Exercise ::
Leaving all pictures aside, write out the records below precisely as given.

The input ::

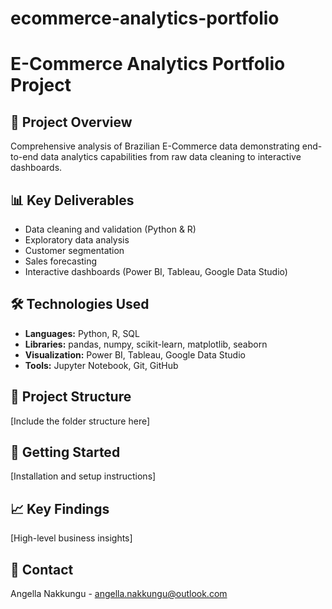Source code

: # ecommerce-analytics-portfolio

# E-Commerce Analytics Portfolio Project

## 🎯 Project Overview

Comprehensive analysis of Brazilian E-Commerce data demonstrating end-to-end data analytics capabilities from raw data cleaning to interactive dashboards.

## 📊 Key Deliverables

- Data cleaning and validation (Python & R)
- Exploratory data analysis
- Customer segmentation
- Sales forecasting
- Interactive dashboards (Power BI, Tableau, Google Data Studio)

## 🛠️ Technologies Used

- **Languages:** Python, R, SQL
- **Libraries:** pandas, numpy, scikit-learn, matplotlib, seaborn
- **Visualization:** Power BI, Tableau, Google Data Studio
- **Tools:** Jupyter Notebook, Git, GitHub

## 📁 Project Structure

[Include the folder structure here]

## 🚀 Getting Started

[Installation and setup instructions]

## 📈 Key Findings

[High-level business insights]

## 📧 Contact

Angella Nakkungu - angella.nakkungu@outlook.com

Your response ::
Source code

: # ecommerce-analytics-portfolio

# E-Commerce Analytics Portfolio Project

## 🎯 Project Overview

Comprehensive analysis of Brazilian E-Commerce data demonstrating end-to-end data analytics capabilities from raw data cleaning to interactive dashboards.

## 📊 Key Deliverables

- Data cleaning and validation (Python & R)
- Exploratory data analysis
- Customer segmentation
- Sales forecasting
- Interactive dashboards (Power BI, Tableau, Google Data Studio)

## 🛠️ Technologies Used

- **Languages:** Python, R, SQL
- **Libraries:** pandas, numpy, scikit-learn, matplotlib, seaborn
- **Visualization:** Power BI, Tableau, Google Data Studio
- **Tools:** Jupyter Notebook, Git, GitHub

## 📁 Project Structure

[Include the folder structure here]

## 🚀 Getting Started

[Installation and setup instructions]

## 📈 Key Findings

[High-level business insights]

## 📧 Contact

Angella Nakkungu - angella.nakkungu@outlook.com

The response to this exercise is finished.